Washington DC, the government is still praising.
Amid the surge in sublet space, total availability soared to 20.4%, “the highest in at least three decades”, as “tenants wait to rent space, to rent less. space or put space back on the market, ”according to Savills. Washington DC Report.
Total leasing activity fell 33% year over year to 1.2 mcf. Of this activity, almost half came from federal and local government agencies.
The overall asking rent has been reduced to $ 55.53 lb / ft2 per year. But “landlords are aggressive in pricing, concessions and flexibility to attract and retain tenants,” the report says. “New long-term Category A leases receive an average of $ 148.00 sq. Ft. In tenant improvement allowances and 21 months of free rent, for a total value of $ 260.00 sq. by $ 50.00 sq. ft. since the start of the pandemic – significantly reducing the effective rent for tenants. “(Graphic via Savills).
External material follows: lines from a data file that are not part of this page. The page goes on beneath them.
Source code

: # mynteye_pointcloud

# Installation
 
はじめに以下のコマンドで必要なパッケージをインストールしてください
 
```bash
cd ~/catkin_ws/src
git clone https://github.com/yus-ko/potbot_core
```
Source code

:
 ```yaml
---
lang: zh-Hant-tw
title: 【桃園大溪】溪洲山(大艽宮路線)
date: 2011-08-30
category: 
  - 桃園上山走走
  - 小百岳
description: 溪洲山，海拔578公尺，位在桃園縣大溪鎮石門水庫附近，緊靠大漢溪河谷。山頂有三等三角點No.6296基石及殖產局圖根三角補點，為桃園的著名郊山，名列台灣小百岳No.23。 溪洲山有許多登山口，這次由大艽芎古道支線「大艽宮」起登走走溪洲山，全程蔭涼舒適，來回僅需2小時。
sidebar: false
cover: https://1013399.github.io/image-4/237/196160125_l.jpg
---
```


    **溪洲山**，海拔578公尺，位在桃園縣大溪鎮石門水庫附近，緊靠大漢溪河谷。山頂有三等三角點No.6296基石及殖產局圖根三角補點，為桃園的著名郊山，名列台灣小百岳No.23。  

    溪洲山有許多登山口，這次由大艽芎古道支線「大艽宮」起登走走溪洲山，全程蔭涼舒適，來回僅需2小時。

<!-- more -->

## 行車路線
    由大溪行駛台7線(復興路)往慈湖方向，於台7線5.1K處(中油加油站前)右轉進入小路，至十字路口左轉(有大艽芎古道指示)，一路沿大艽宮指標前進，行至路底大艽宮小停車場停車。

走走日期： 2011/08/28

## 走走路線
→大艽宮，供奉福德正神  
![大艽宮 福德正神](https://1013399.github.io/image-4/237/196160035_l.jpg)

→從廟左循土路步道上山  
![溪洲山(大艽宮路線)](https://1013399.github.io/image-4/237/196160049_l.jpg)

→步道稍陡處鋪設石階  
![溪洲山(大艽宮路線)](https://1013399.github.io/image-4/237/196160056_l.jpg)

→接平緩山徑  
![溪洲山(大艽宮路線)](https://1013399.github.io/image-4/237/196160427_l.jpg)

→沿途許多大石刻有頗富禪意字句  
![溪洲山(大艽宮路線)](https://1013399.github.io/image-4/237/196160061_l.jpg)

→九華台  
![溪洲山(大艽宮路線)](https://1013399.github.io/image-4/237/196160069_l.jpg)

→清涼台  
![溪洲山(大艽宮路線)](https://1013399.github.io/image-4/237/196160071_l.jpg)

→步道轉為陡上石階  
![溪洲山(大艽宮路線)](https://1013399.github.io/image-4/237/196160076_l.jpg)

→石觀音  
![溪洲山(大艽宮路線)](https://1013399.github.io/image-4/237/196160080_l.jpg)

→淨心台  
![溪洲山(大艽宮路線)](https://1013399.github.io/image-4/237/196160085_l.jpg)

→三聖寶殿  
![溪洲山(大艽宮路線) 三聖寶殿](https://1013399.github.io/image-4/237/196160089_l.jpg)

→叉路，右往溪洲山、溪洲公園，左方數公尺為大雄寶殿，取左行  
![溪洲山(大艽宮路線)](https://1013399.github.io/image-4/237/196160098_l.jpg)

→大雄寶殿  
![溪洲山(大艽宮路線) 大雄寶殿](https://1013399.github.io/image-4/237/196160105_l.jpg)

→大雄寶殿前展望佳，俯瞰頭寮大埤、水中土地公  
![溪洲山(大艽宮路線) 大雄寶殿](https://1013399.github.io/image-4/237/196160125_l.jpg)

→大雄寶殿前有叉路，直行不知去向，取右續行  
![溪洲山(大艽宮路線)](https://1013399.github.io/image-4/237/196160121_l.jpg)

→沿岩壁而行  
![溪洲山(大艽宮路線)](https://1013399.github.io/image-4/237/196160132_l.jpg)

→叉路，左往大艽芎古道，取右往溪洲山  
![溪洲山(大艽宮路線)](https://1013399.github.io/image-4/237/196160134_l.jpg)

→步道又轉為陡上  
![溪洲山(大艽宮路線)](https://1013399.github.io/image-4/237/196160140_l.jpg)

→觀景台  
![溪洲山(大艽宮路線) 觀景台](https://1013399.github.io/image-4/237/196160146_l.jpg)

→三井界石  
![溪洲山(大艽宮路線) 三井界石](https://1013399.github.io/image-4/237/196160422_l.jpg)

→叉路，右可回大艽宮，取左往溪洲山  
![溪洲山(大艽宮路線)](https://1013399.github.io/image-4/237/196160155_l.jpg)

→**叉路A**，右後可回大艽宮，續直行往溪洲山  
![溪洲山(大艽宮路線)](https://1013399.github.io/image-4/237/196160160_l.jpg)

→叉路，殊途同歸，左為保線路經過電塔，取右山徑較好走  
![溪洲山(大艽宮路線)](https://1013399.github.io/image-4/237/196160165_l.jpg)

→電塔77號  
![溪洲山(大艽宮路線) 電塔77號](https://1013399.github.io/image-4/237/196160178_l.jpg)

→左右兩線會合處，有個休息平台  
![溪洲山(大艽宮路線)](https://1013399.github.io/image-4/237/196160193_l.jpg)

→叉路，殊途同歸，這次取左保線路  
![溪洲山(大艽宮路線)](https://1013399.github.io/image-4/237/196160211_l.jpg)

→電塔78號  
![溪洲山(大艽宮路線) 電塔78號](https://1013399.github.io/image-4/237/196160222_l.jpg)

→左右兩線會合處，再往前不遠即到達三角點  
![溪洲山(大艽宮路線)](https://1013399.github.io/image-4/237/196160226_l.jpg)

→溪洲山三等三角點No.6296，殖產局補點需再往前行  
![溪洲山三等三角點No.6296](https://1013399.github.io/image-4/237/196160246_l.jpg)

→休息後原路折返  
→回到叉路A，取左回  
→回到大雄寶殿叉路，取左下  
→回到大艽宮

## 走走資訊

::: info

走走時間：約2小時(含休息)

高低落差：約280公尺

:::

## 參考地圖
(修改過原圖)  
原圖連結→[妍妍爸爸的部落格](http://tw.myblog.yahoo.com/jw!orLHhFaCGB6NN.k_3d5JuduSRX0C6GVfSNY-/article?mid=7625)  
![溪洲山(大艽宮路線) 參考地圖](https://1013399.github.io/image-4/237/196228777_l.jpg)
As Houston has shown, office markets can be in crisis for years to come, as developers continue to build the newest, best performing office towers. In Houston, despite years of slump, there is still more than 3m2 of office space under construction, although that’s a 28% drop from the 10-year average, according to JLL.
And when this type of long crisis occurs, there is a flight to quality, with companies move to newer and larger towers at the end of their old lease and abandon old office buildings, whose owners could ultimately opt out of the mortgage and let lenders worry about the collateral.
The question is not what to do with the latest and greatest office towers, because they will always find tenants. The question is what to do with older office buildings whose tenants move out when the lease allows them, as part of the flight to quality. It is these old office towers – or rather their creditors – that are in trouble when the crisis continues.